Among the entries below, find the lines with "Resultado" and copy them.

## Dataset entries

=== Section Start ===

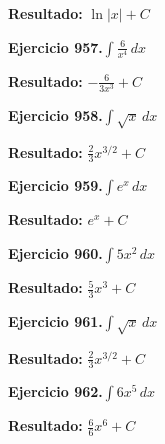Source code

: \documentclass[10pt,a4paper]{article}
\begin{document}
\begin{solbox}
\textbf{Resultado:} \(\displaystyle \ln|x| + C\)
\end{solbox}

\begin{ejbox}
\textbf{Ejercicio 957.}\quad $\int \frac{6}{x^{4}}\,dx$
\end{ejbox}

\begin{solbox}
\textbf{Resultado:} \(\displaystyle -\frac{6}{3x^{3}} + C\)
\end{solbox}

\newpage
\begin{ejbox}
\textbf{Ejercicio 958.}\quad $\int \sqrt{x}\,dx$
\end{ejbox}

\begin{solbox}
\textbf{Resultado:} \(\displaystyle \frac{2}{3}x^{3/2} + C\)
\end{solbox}

\begin{ejbox}
\textbf{Ejercicio 959.}\quad $\int e^x\,dx$
\end{ejbox}

\begin{solbox}
\textbf{Resultado:} \(\displaystyle e^x + C\)
\end{solbox}

\begin{ejbox}
\textbf{Ejercicio 960.}\quad $\int 5x^{2}\,dx$
\end{ejbox}

\begin{solbox}
\textbf{Resultado:} \(\displaystyle \frac{5}{3}x^{3} + C\)
\end{solbox}

\newpage
\begin{ejbox}
\textbf{Ejercicio 961.}\quad $\int \sqrt{x}\,dx$
\end{ejbox}

\begin{solbox}
\textbf{Resultado:} \(\displaystyle \frac{2}{3}x^{3/2} + C\)
\end{solbox}

\begin{ejbox}
\textbf{Ejercicio 962.}\quad $\int 6x^{5}\,dx$
\end{ejbox}

\begin{solbox}
\textbf{Resultado:} \(\displaystyle \frac{6}{6}x^{6} + C\)
\end{solbox}
\end{document}
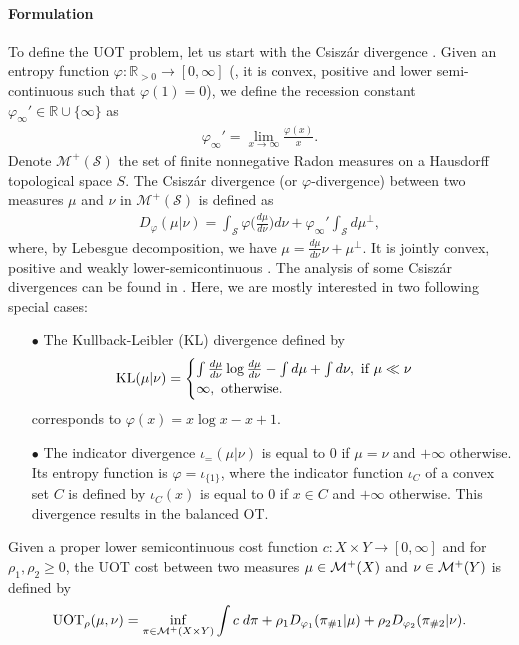 \paragraph{Formulation} To define the UOT problem, let us start with
the Csiszár divergence \citep{Csiszar63}. Given an entropy function
$\varphi : \mathbb R_{> 0} \to [0, \infty]$ (\ie, it is convex,
positive and lower semi-continuous such that $\varphi(1) = 0$), we define
the recession constant $\varphi_{\infty}' \in \mathbb R \cup \{ \infty \}$ as
\begin{align}
  \varphi_{\infty}' = \lim_{x \to \infty} \frac{\varphi(x)}{x}.
\end{align}
Denote $\mathcal M^+(\mathcal S)$ the set of finite nonnegative Radon measures on a
Hausdorff topological space $S$. The Csiszár divergence (or $\varphi$-divergence) between
two measures $\mu$ and $\nu$ in $\mathcal M^+(\mathcal S)$ is defined as
\begin{align}
  D_{\varphi}(\mu \vert \nu) = \int_\mathcal S \varphi \Big( \frac{d\mu}{d\nu} \Big) d\nu +
  \varphi_{\infty}' \int_\mathcal S d\mu^{\perp},
\end{align}
where, by Lebesgue decomposition, we have $\mu = \frac{d\mu}{d\nu} \nu + \mu^{\perp}$.
It is jointly convex, positive and weakly lower-semicontinuous \citep{Liero18}.
The analysis of some Csiszár divergences can be found in \citep{Sejourne19}.
Here, we are mostly interested in two following special cases:
\begin{itemize}
  \item[$\bullet$] The Kullback-Leibler (KL) divergence defined by
  \begin{align}
    \text{KL}(\mu \vert \nu) =
    \begin{cases}
      \int \frac{d \mu}{ d \nu} \log \frac{d \mu}{ d \nu} - \int d\mu + \int d\nu,
      \text{ if } \mu \ll \nu \\
      \infty, \text{ otherwise}.
    \end{cases}
  \end{align}
  corresponds to $\varphi(x) = x \log x - x + 1$.

  \item[$\bullet$] The indicator divergence $\iota_{=}(\mu \vert \nu)$ is equal to $0$
  if $\mu = \nu$ and $+\infty$ otherwise.
  Its entropy function is $\varphi = \iota_{\{ 1 \}}$, where the indicator function $\iota_C$
  of a convex set $C$ is defined by $\iota_C(x)$ is equal to $0$ if $x\in C$ and $+\infty$ otherwise.
  This divergence results in the balanced OT.
\end{itemize}
Given a proper lower semicontinuous cost function $c: X \times Y \to [0, \infty]$
and for $\rho_1, \rho_2 \geq 0$, the UOT cost between two measures $\mu \in \mathcal M^+(X)$ and
$\nu \in \mathcal M^+(Y)$ is defined by
\begin{align}
  \text{UOT}_{\rho}(\mu, \nu) = \inf_{\pi \in \mathcal M^+(X \times Y)} \int c \; d\pi
  + \rho_1 D_{\varphi_1}(\pi_{\# 1} | \mu)
  + \rho_2 D_{\varphi_2}(\pi_{\# 2} | \nu).
\end{align}

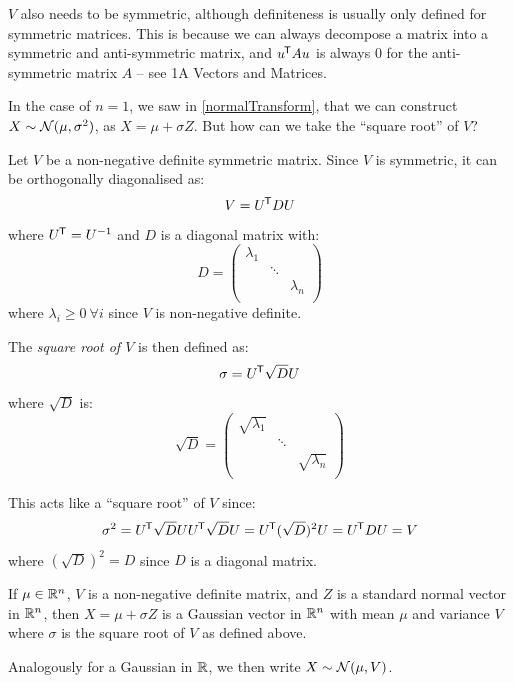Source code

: \documentclass[../main.tex]{subfiles}
\begin{document}
\begin{remark}
  $V$ also needs to be symmetric, although definiteness is usually only defined for symmetric matrices.
  This is because we can always decompose a matrix into a symmetric and anti-symmetric matrix, and $u^{\trans}Au$ is always 0 for the anti-symmetric matrix $A$ -- see 1A Vectors and Matrices.
\end{remark}
In the case of $n = 1$, we saw in \cref{normalTransform}, that we can construct $X \sim \normal(\mu, \sigma^2)$, as $X = \mu + \sigma Z$.
But how can we take the ``square root'' of $V$?
\begin{definition}
  Let $V$ be a non-negative definite symmetric matrix.
  Since $V$ is symmetric, it can be orthogonally diagonalised as:
  \[
    V = U^{\trans} D U
  \]
  where $U^{\trans} = U^{-1}$ and $D$ is a diagonal matrix with:
  \[
    D = \begin{pmatrix}
    \lambda_1 &  &  \\
     & \ddots &  \\
     &  & \lambda_n \\
    \end{pmatrix}
  \]
  where $\lambda_i \geq 0\ \forall i$ since $V$ is non-negative definite.

  The \textit{square root of $V$} is then defined as:
  \[
    \sigma = U^{\trans} \sqrt{D} U
  \]
  where $\sqrt{D}$ is:
  \[
    \sqrt{D} = \begin{pmatrix}
    \sqrt{\lambda_1} &  &  \\
     & \ddots &  \\
     &  & \sqrt{\lambda_n} \\
    \end{pmatrix}
  \]
\end{definition}
\begin{remark}[Note]
  This acts like a ``square root'' of $V$ since:
  \[
    \sigma^2 = U^{\trans} \sqrt{D} U U^{\trans} \sqrt{D}U = U^{\trans} (\sqrt{D})^2 U = U^{\trans} DU = V
  \]
  where $(\sqrt{D})^2 = D$ since $D$ is a diagonal matrix.
\end{remark}
\begin{lemma}
  If $\mu \in \R^{n}$, $V$ is a non-negative definite matrix, and $Z$ is a standard normal vector in $\R^{n}$, then $X = \mu + \sigma Z$ is a Gaussian vector in $\R^{n}$ with mean $\mu$ and variance $V$ where $\sigma$ is the square root of $V$ as defined above. \label{gaussianConstruct}
\end{lemma}
\begin{remark}[Notation]
  Analogously for a Gaussian in $\R$, we then write $X \sim \normal(\mu, V)$.
\end{remark}
\end{document}
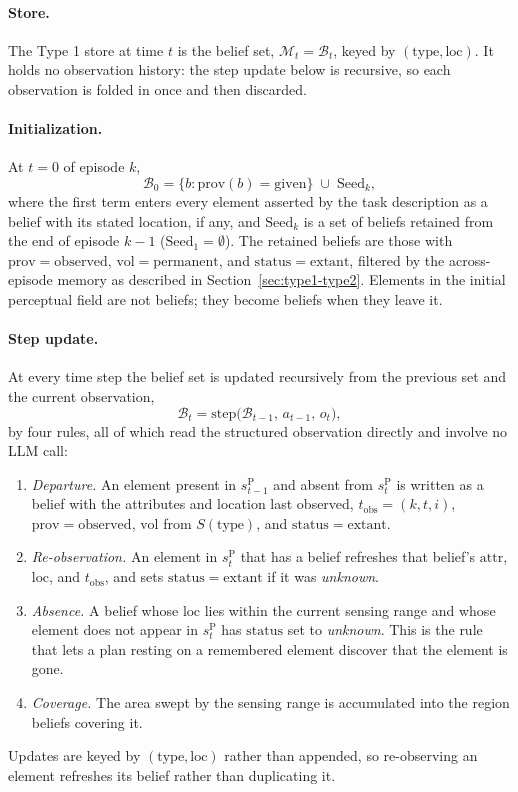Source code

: \documentclass[11pt]{article}
\newcommand{\calM}{\mathcal{M}}
\newcommand{\calB}{\mathcal{B}}
\newcommand{\sP}{s^{\mathrm{P}}}
\newcommand{\loc}{\mathrm{loc}}
\newcommand{\prov}{\mathrm{prov}}
\newcommand{\vol}{\mathrm{vol}}
\newcommand{\stat}{\mathrm{status}}
\newcommand{\attr}{\mathrm{attr}}
\newcommand{\type}{\mathrm{type}}
\newcommand{\tobs}{t_{\mathrm{obs}}}
\begin{document}
\paragraph{Store.}
The Type 1 store at time $t$ is the belief set, $\calM_t=\calB_t$, keyed by $(\type,\loc)$. It holds no observation history: the step update below is recursive, so each observation is folded in once and then discarded. 

\paragraph{Initialization.}
At $t=0$ of episode $k$,
\begin{equation}
\calB_0=\{b:\prov(b)=\mathrm{given}\}\;\cup\;\mathrm{Seed}_k,
\label{eq:init}
\end{equation}
where the first term enters every element asserted by the task description as a belief with its stated location, if any, and $\mathrm{Seed}_k$ is a set of beliefs retained from the end of episode $k-1$ ($\mathrm{Seed}_1=\emptyset$). The retained beliefs are those with $\prov=\mathrm{observed}$, $\vol=\mathrm{permanent}$, and $\stat=\mathrm{extant}$, filtered by the across-episode memory as described in Section~\ref{sec:type1-type2}. Elements in the initial perceptual field are not beliefs; they become beliefs when they leave it.

\paragraph{Step update.}
At every time step the belief set is updated recursively from the previous set and the current observation,
\begin{equation}
\calB_t=\mathrm{step}\big(\calB_{t-1},\,a_{t-1},\,o_t\big),
\label{eq:step}
\end{equation}
by four rules, all of which read the structured observation directly and involve no LLM call:
\begin{enumerate}[leftmargin=1.5em,itemsep=1pt]
\item \emph{Departure.} An element present in $\sP_{t-1}$ and absent from $\sP_t$ is written as a belief with the attributes and location last observed, $\tobs=(k,t,i)$, $\prov=\mathrm{observed}$, $\vol$ from $S(\type)$, and $\stat=\mathrm{extant}$.
\item \emph{Re-observation.} An element in $\sP_t$ that has a belief refreshes that belief's $\attr$, $\loc$, and $\tobs$, and sets $\stat=\mathrm{extant}$ if it was \emph{unknown}.
\item \emph{Absence.} A belief whose $\loc$ lies within the current sensing range and whose element does not appear in $\sP_t$ has $\stat$ set to \emph{unknown}. This is the rule that lets a plan resting on a remembered element discover that the element is gone.
\item \emph{Coverage.} The area swept by the sensing range is accumulated into the region beliefs covering it.
\end{enumerate}
Updates are keyed by $(\type,\loc)$ rather than appended, so re-observing an element refreshes its belief rather than duplicating it. 
\end{document}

=== Section End ===

## Result for this exercise
\textbf{Resultado:} \(\displaystyle \ln|x| + C\)
\textbf{Resultado:} \(\displaystyle -\frac{6}{3x^{3}} + C\)
\textbf{Resultado:} \(\displaystyle \frac{2}{3}x^{3/2} + C\)
\textbf{Resultado:} \(\displaystyle e^x + C\)
\textbf{Resultado:} \(\displaystyle \frac{5}{3}x^{3} + C\)
\textbf{Resultado:} \(\displaystyle \frac{2}{3}x^{3/2} + C\)
\textbf{Resultado:} \(\displaystyle \frac{6}{6}x^{6} + C\)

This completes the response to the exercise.